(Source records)

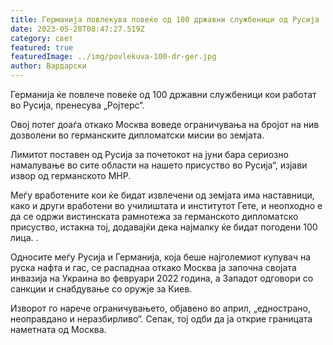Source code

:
 ```yaml
---
title: Германија повлекува повеќе од 100 државни службеници од Русија
date: 2023-05-28T08:47:27.519Z
category: свет
featured: true
featuredImage: ../img/povlekuva-100-dr-ger.jpg
author: Вардарски
---
```

Германија ќе повлече повеќе од 100 државни службеници кои работат во Русија, пренесува „Ројтерс“.

Овој потег доаѓа откако Москва воведе ограничувања на бројот на нив дозволени во германските дипломатски мисии во земјата.

Лимитот поставен од Русија за почетокот на јуни бара сериозно намалување во сите области на нашето присуство во Русија“, изјави извор од германското МНР.

Меѓу вработените кои ќе бидат извлечени од земјата има наставници, како и други вработени во училиштата и институтот Гете, и неопходно е да се одржи вистинската рамнотежа за германското дипломатско присуство, истакна тој, додавајќи дека најмалку ќе бидат погодени 100 лица. .

Односите меѓу Русија и Германија, која беше најголемиот купувач на руска нафта и гас, се распаднаа откако Москва ја започна својата инвазија на Украина во февруари 2022 година, а Западот одговори со санкции и снабдување со оружје за Киев.

Изворот го нарече ограничувањето, објавено во април, „еднострано, неоправдано и неразбирливо“. Сепак, тој одби да ја открие границата наметната од Москва.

TASK INSTRUCTIONS: Where a record above holds a picture, drop the picture and print the rest exactly.

SOLUTION TO THIS TASK:
Source code

:
 ```yaml
---
title: Германија повлекува повеќе од 100 државни службеници од Русија
date: 2023-05-28T08:47:27.519Z
category: свет
featured: true
featuredImage: ../img/povlekuva-100-dr-ger.jpg
author: Вардарски
---
```

Германија ќе повлече повеќе од 100 државни службеници кои работат во Русија, пренесува „Ројтерс“.

Овој потег доаѓа откако Москва воведе ограничувања на бројот на нив дозволени во германските дипломатски мисии во земјата.

Лимитот поставен од Русија за почетокот на јуни бара сериозно намалување во сите области на нашето присуство во Русија“, изјави извор од германското МНР.

Меѓу вработените кои ќе бидат извлечени од земјата има наставници, како и други вработени во училиштата и институтот Гете, и неопходно е да се одржи вистинската рамнотежа за германското дипломатско присуство, истакна тој, додавајќи дека најмалку ќе бидат погодени 100 лица. .

Односите меѓу Русија и Германија, која беше најголемиот купувач на руска нафта и гас, се распаднаа откако Москва ја започна својата инвазија на Украина во февруари 2022 година, а Западот одговори со санкции и снабдување со оружје за Киев.

Изворот го нарече ограничувањето, објавено во април, „еднострано, неоправдано и неразбирливо“. Сепак, тој одби да ја открие границата наметната од Москва.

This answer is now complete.